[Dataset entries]
+---+
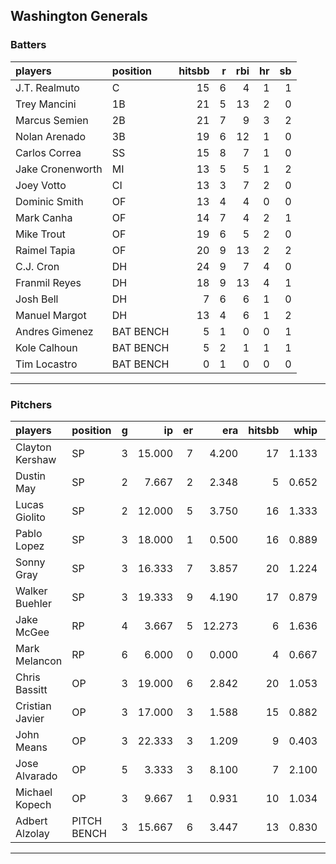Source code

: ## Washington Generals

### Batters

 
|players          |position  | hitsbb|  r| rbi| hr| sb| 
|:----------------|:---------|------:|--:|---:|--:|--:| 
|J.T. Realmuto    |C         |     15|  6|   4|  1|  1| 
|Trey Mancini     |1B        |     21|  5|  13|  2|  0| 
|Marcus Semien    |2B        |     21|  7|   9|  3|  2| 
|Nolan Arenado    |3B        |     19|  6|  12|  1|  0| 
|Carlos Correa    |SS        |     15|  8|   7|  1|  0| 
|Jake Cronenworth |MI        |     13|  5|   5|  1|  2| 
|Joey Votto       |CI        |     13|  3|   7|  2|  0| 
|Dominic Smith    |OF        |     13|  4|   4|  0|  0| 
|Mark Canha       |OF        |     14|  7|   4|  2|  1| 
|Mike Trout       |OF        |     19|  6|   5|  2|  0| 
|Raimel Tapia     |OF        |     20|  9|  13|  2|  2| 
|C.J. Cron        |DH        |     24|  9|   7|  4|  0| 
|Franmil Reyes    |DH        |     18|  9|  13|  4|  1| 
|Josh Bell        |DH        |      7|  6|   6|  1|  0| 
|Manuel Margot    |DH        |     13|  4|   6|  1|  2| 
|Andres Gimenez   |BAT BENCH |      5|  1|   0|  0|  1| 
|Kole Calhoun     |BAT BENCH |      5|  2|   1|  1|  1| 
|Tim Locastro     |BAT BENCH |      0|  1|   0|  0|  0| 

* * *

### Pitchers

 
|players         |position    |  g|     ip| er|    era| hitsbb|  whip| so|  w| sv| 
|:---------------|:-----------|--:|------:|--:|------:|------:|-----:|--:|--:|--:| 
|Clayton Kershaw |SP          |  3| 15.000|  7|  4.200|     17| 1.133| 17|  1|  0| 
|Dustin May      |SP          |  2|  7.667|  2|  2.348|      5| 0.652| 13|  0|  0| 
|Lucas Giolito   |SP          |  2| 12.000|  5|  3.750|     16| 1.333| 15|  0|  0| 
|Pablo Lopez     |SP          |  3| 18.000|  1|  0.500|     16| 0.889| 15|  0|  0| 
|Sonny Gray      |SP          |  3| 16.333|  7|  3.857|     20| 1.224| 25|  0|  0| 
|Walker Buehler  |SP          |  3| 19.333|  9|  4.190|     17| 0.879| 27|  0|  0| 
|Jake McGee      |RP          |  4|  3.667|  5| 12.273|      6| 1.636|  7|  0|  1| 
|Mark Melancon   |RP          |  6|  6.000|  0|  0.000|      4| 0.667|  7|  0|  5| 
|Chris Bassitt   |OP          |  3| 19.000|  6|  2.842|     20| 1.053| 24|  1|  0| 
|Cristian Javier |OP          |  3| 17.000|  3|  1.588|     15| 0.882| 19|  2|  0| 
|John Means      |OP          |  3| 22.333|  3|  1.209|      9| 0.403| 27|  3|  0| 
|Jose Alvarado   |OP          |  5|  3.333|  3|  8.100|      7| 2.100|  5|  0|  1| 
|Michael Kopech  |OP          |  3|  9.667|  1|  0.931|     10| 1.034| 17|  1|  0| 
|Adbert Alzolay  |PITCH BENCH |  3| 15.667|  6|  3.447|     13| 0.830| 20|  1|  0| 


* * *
+---+
PROBLEM STATEMENT:
Across the records above, return every line that contains the word "hitsbb".

SOLUTION TO THE PROBLEM:
|players          |position  | hitsbb|  r| rbi| hr| sb| 
|players         |position    |  g|     ip| er|    era| hitsbb|  whip| so|  w| sv| 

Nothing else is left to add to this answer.